Como puede verse el factor económico ha influido bastante en el mantenimiento de la paz, --pues esa renta es válida mientras no se peleen—pero a final de cuentas ambos países se han beneficiado de la forzada paz por reducir su gasto militar. Aunque no se le dan muchas posibilidades de éxito al ex alcalde de Haifa por su limitada experiencia gubernamental –los rivales Sharon y Netanyahu han sido ambos primer ministro—es posible que una mayoría israelí vea la conveniencia e cambiar de rumbo, ante el fracaso de la línea dura en los pasados meses. Esta posibilidad existe a pesar de la posición extremista de algunos sectores ultra conservadores que insisten en anexarse olímpicamente Cisjordania y Gaza, algo poco realista en una época donde la conquista territorial no está permitida por las normas internacionales.
En realidad, para un país progresista como Israel no debe ser agradable ver como se desangra económicamente por su alto presupuesto militar, además de la virtual ausencia de nuevas inversiones y el turismo a causa de los ataques terroristas, sin contar las continuas bajas civiles y militares. Por otra parte, tampoco pueden seguir enguerrillados con sus vecinos para siempre, y se dan cuenta que cada represalia aleja más las posibilidades de una convivencia pacífica con los palestinos. Por esto, la eventual candidatura de Mitzna puede constituir una verdadera sorpresa que cambiaría totalmente el panorama político de la región y –si logra revivir el plan de paz basado en el retiro gradual de las zonas ocupadas- eliminaría de plano una de las excusas que tienen los terroristas para sus acciones, desenmascarándolos ante la comunidad mundial como grupos que sólo promueven oscuros intereses personalistas o foráneos, sin preocuparse mucho por el bienestar de los pueblos. Por otra parte, los palestinos acudirían gustosamente a una mesa de negociación liderada por los laboristas, propulsores del plan de paz de Oslo/Madrid hace una década.
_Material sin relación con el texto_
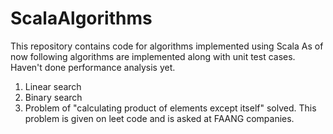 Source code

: # ScalaAlgorithms
This repository contains code for algorithms implemented using Scala
As of now following algorithms are implemented along with unit test cases. Haven't done performance analysis yet.

1. Linear search
2. Binary search
3. Problem of "calculating product of elements except itself" solved. This problem is given on leet code and is asked at FAANG companies.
Ante una eventual iniciativa de paz, los países europeos –con su unión fortalecida por el Euro y una Otan ampliada-- pueden jugar un papel importante, al presionar a Washington para que trasfiera su apoyo al partido laborista, pues una victoria de Mitzna facilitaría también una democratización gradual –sin acudir a la presión militar, como en el caso de Iraq-- tanto de la Autoridad Palestina como de otros gobiernos autoritarios de la región, eliminando así un frente conflictivo que podría hacer concentrar los esfuerzos de Occidente en su cruzada contra el terrorismo criminal y pseudo-nacionalista, apoyado en el factor étnico-religioso y asociado frecuentemente al complejo problema palestino. Al finalizar este conflictivo año que ha sido el 2002, al menos queda esa esperanza y los países de la Alianza Atlántica deberían alimentarla, si realmente quieren propiciar un período más constructivo que el actual, enfocado en actitudes poco civilizadas como la hegemonía y la guerra.